Look through the records that follow. Copy every line containing the word "experience".
########################################
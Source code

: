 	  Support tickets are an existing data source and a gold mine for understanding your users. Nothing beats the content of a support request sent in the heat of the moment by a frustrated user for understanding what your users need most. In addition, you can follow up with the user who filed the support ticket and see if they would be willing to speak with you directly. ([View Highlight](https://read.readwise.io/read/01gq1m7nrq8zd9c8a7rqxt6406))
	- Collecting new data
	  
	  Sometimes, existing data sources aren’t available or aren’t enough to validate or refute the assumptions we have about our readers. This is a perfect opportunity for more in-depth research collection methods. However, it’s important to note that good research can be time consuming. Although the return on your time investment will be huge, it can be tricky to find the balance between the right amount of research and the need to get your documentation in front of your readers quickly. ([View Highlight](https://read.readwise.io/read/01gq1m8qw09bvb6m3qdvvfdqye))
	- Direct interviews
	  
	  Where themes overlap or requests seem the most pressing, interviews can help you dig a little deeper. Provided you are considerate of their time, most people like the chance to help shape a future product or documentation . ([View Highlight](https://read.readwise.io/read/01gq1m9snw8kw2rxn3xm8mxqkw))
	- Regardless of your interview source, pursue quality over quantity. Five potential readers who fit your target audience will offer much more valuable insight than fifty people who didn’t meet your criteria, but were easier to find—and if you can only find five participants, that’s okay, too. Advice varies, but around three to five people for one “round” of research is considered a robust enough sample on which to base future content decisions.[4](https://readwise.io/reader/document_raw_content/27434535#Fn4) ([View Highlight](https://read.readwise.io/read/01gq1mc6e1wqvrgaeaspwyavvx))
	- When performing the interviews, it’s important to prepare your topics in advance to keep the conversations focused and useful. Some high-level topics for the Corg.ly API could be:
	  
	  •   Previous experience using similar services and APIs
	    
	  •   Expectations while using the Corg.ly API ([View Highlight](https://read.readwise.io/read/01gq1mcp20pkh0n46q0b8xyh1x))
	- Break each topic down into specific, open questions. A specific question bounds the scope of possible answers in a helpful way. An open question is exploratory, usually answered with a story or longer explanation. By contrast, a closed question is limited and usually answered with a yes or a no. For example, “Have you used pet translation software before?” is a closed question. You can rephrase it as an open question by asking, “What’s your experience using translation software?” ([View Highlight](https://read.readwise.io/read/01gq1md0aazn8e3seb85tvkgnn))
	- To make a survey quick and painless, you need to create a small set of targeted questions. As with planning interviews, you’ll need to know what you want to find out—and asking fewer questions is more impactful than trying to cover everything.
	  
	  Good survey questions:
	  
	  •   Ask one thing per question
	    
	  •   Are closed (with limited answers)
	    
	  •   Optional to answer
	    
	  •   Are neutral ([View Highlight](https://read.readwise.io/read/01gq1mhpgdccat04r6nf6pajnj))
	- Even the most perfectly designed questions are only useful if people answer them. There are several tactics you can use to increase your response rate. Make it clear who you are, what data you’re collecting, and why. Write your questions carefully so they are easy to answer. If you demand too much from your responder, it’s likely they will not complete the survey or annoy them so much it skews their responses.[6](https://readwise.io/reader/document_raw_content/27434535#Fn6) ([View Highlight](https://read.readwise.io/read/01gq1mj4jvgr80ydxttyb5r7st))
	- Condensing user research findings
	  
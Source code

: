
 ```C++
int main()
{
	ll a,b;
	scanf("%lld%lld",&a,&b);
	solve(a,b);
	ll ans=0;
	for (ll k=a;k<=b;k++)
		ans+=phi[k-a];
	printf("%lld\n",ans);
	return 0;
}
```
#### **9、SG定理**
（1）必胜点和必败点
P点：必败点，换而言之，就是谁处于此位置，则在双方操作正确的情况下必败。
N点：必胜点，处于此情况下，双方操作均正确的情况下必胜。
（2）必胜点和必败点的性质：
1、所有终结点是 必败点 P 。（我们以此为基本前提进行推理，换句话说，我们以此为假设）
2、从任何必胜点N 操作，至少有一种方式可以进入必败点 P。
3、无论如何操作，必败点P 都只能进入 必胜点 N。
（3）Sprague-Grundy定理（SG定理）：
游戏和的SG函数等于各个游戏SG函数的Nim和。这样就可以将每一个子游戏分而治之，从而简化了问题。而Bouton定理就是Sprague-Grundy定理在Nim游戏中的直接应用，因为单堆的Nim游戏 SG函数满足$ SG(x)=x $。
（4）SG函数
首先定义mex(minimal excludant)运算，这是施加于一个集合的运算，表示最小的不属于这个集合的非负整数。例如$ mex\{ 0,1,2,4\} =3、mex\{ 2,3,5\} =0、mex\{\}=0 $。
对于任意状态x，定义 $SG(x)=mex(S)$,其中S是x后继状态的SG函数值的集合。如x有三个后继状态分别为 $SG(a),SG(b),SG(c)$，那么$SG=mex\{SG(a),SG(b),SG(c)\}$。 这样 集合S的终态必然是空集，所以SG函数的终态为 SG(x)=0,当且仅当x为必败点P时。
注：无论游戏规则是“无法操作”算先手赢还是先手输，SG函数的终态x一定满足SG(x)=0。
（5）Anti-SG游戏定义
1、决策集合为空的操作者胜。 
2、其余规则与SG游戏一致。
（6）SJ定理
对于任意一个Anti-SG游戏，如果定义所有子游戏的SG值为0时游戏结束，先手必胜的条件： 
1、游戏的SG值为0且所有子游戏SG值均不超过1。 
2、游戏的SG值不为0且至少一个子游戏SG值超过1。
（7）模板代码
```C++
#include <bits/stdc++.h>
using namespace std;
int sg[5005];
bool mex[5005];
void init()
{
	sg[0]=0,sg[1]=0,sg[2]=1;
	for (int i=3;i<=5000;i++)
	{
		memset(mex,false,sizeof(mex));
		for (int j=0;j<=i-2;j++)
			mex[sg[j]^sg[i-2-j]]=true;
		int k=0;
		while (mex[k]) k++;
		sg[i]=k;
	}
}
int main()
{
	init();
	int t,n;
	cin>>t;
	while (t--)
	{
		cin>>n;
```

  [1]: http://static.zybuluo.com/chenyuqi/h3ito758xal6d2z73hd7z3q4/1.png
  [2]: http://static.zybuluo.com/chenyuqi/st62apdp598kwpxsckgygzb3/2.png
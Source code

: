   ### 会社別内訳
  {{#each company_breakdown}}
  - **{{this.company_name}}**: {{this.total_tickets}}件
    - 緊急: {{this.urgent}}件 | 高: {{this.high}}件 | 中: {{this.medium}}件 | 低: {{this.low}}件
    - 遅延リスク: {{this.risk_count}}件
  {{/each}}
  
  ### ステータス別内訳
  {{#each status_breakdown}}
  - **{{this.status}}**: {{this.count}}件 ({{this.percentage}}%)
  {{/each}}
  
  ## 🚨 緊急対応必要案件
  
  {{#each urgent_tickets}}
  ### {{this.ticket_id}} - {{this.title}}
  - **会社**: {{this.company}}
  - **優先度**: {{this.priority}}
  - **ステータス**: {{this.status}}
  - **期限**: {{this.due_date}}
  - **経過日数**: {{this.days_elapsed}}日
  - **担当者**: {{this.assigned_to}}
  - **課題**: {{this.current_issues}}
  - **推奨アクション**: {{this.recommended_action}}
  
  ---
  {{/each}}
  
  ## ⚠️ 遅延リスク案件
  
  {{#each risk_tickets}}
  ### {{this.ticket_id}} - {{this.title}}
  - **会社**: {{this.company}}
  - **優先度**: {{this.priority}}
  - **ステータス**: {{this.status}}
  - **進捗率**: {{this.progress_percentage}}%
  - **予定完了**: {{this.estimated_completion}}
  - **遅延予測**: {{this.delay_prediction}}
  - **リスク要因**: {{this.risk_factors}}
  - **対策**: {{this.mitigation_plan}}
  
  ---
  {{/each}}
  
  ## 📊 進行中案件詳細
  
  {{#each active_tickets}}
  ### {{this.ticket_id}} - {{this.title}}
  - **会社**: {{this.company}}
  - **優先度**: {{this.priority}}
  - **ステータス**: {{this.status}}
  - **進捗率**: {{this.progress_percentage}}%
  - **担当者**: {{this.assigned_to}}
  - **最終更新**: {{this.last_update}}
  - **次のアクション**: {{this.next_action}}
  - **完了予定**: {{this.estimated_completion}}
########################################
RESULT FOR THIS TASK:
	  •   Previous experience using similar services and APIs
	- Break each topic down into specific, open questions. A specific question bounds the scope of possible answers in a helpful way. An open question is exploratory, usually answered with a story or longer explanation. By contrast, a closed question is limited and usually answered with a yes or a no. For example, “Have you used pet translation software before?” is a closed question. You can rephrase it as an open question by asking, “What’s your experience using translation software?” ([View Highlight](https://read.readwise.io/read/01gq1md0aazn8e3seb85tvkgnn))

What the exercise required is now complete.